Data excerpts:
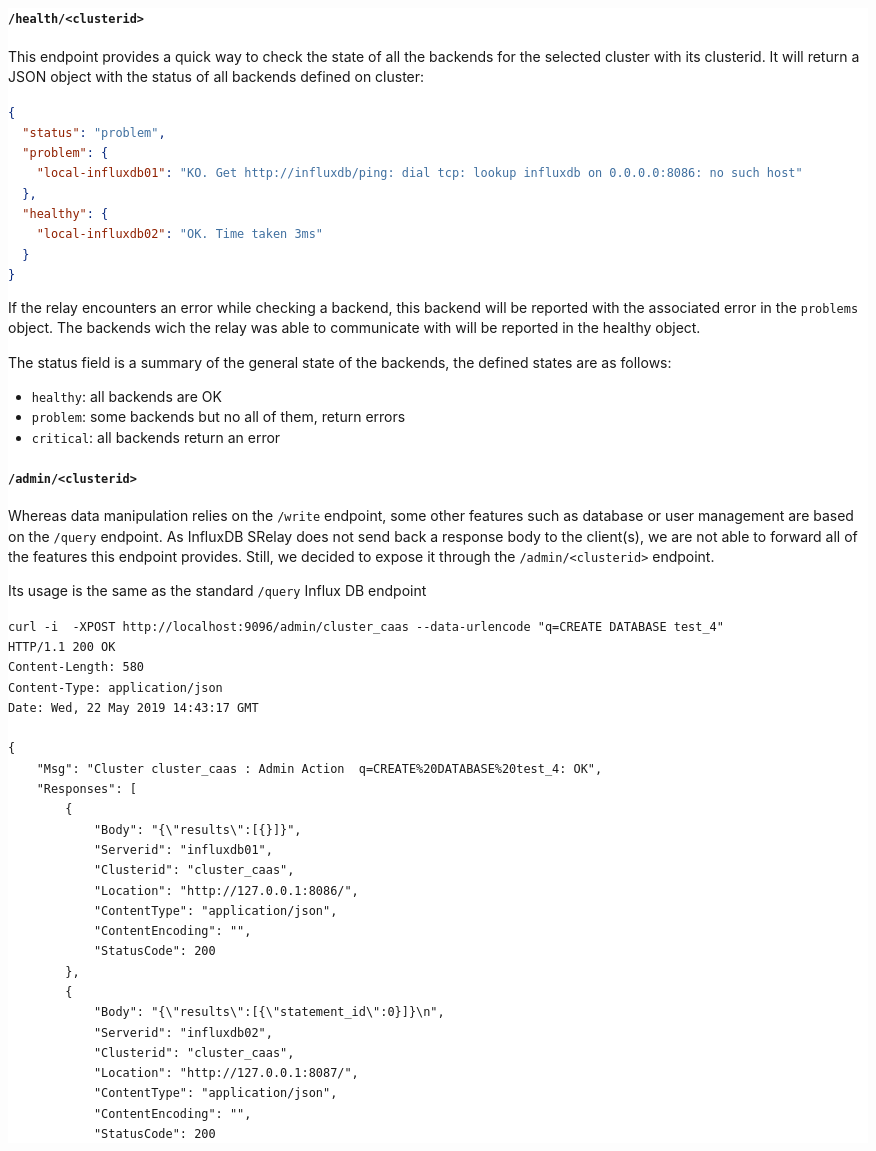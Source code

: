 #### `/health/<clusterid>`

This endpoint provides a quick way to check the state of all the backends for the 
selected cluster with its clusterid.
It will return a JSON object with the status of all backends defined on cluster: 

```json
{
  "status": "problem",
  "problem": {
    "local-influxdb01": "KO. Get http://influxdb/ping: dial tcp: lookup influxdb on 0.0.0.0:8086: no such host"
  },
  "healthy": {
    "local-influxdb02": "OK. Time taken 3ms"
  }
}
```

If the relay encounters an error while checking a backend, this backend will be reported with the associated error in the `problems` object.
The backends wich the relay was able to communicate with will be reported in the healthy object.

The status field is a summary of the general state of the backends, the defined states are as follows:
* `healthy`: all backends are OK
* `problem`: some backends but no all of them, return errors
* `critical`: all backends return an error

#### `/admin/<clusterid>` 

Whereas data manipulation relies on the `/write` endpoint, some other features
such as database or user management are based on the `/query` endpoint. As
InfluxDB SRelay does not send back a response body to the client(s), we are not
able to forward all of the features this endpoint provides. Still, we decided
to expose it through the `/admin/<clusterid>` endpoint.

Its usage is the same as the standard `/query` Influx DB endpoint

```
curl -i  -XPOST http://localhost:9096/admin/cluster_caas --data-urlencode "q=CREATE DATABASE test_4"
HTTP/1.1 200 OK
Content-Length: 580
Content-Type: application/json
Date: Wed, 22 May 2019 14:43:17 GMT

{
	"Msg": "Cluster cluster_caas : Admin Action  q=CREATE%20DATABASE%20test_4: OK",
	"Responses": [
		{
			"Body": "{\"results\":[{}]}",
			"Serverid": "influxdb01",
			"Clusterid": "cluster_caas",
			"Location": "http://127.0.0.1:8086/",
			"ContentType": "application/json",
			"ContentEncoding": "",
			"StatusCode": 200
		},
		{
			"Body": "{\"results\":[{\"statement_id\":0}]}\n",
			"Serverid": "influxdb02",
			"Clusterid": "cluster_caas",
			"Location": "http://127.0.0.1:8087/",
			"ContentType": "application/json",
			"ContentEncoding": "",
			"StatusCode": 200
```

[license-img]: https://img.shields.io/badge/license-MIT-blue.svg
[license-href]: LICENSE
[contribute-href]: CONTRIBUTING.md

EXERCISE GOAL: Retype exactly, and only, the lines that run from the one with "InfluxDB SRelay does" through the final line of the entries.

OUTPUT FOR THIS EXERCISE:
InfluxDB SRelay does not send back a response body to the client(s), we are not
able to forward all of the features this endpoint provides. Still, we decided
to expose it through the `/admin/<clusterid>` endpoint.

Its usage is the same as the standard `/query` Influx DB endpoint

```
curl -i  -XPOST http://localhost:9096/admin/cluster_caas --data-urlencode "q=CREATE DATABASE test_4"
HTTP/1.1 200 OK
Content-Length: 580
Content-Type: application/json
Date: Wed, 22 May 2019 14:43:17 GMT

{
	"Msg": "Cluster cluster_caas : Admin Action  q=CREATE%20DATABASE%20test_4: OK",
	"Responses": [
		{
			"Body": "{\"results\":[{}]}",
			"Serverid": "influxdb01",
			"Clusterid": "cluster_caas",
			"Location": "http://127.0.0.1:8086/",
			"ContentType": "application/json",
			"ContentEncoding": "",
			"StatusCode": 200
		},
		{
			"Body": "{\"results\":[{\"statement_id\":0}]}\n",
			"Serverid": "influxdb02",
			"Clusterid": "cluster_caas",
			"Location": "http://127.0.0.1:8087/",
			"ContentType": "application/json",
			"ContentEncoding": "",
			"StatusCode": 200
```

[license-img]: https://img.shields.io/badge/license-MIT-blue.svg
[license-href]: LICENSE
[contribute-href]: CONTRIBUTING.md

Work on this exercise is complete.